[ACTION ITEM] For each line below that includes the string "Homotopy", show the whole line.

[Collected data]
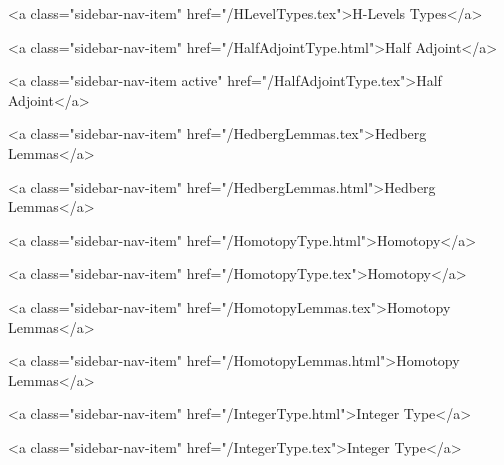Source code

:       
        
          <a class="sidebar-nav-item" href="/HLevelTypes.tex">H-Levels Types</a>
        
      
    
      
        
          <a class="sidebar-nav-item" href="/HalfAdjointType.html">Half Adjoint</a>
        
      
    
      
        
          <a class="sidebar-nav-item active" href="/HalfAdjointType.tex">Half Adjoint</a>
        
      
    
      
        
          <a class="sidebar-nav-item" href="/HedbergLemmas.tex">Hedberg Lemmas</a>
        
      
    
      
        
          <a class="sidebar-nav-item" href="/HedbergLemmas.html">Hedberg Lemmas</a>
        
      
    
      
        
          <a class="sidebar-nav-item" href="/HomotopyType.html">Homotopy</a>
        
      
    
      
        
          <a class="sidebar-nav-item" href="/HomotopyType.tex">Homotopy</a>
        
      
    
      
        
          <a class="sidebar-nav-item" href="/HomotopyLemmas.tex">Homotopy Lemmas</a>
        
      
    
      
        
          <a class="sidebar-nav-item" href="/HomotopyLemmas.html">Homotopy Lemmas</a>
        
      
    
      
        
          <a class="sidebar-nav-item" href="/IntegerType.html">Integer Type</a>
        
      
    
      
        
          <a class="sidebar-nav-item" href="/IntegerType.tex">Integer Type</a>
        
      
    

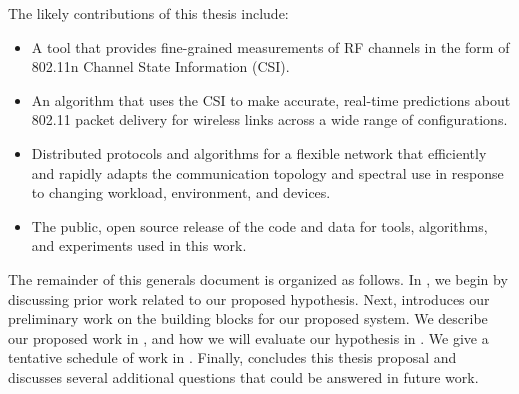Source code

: The likely contributions of this thesis include:
\begin{itemize}
	\item A tool that provides fine-grained measurements of RF channels in the form of 802.11n Channel State Information (CSI).
	\item An algorithm that uses the CSI to make accurate, real-time predictions about 802.11 packet delivery for wireless links across a wide range of configurations.
	\item Distributed protocols and algorithms for a flexible network that efficiently and rapidly adapts the communication topology and spectral use in response to changing workload, environment, and devices.
	\item The public, open source release of the code and data for tools, algorithms, and experiments used in this work.
\end{itemize}
The remainder of this generals document is organized as follows. In , we begin by discussing prior work related to our proposed hypothesis. Next,  introduces our preliminary work on the building blocks for our proposed system. We describe our proposed work in , and how we will evaluate our hypothesis in . We give a tentative schedule of work in . Finally,  concludes this thesis proposal and discusses several additional questions that could be answered in future work.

[EXERCISE RESPONSE]
          <a class="sidebar-nav-item" href="/HomotopyType.html">Homotopy</a>
          <a class="sidebar-nav-item" href="/HomotopyType.tex">Homotopy</a>
          <a class="sidebar-nav-item" href="/HomotopyLemmas.tex">Homotopy Lemmas</a>
          <a class="sidebar-nav-item" href="/HomotopyLemmas.html">Homotopy Lemmas</a>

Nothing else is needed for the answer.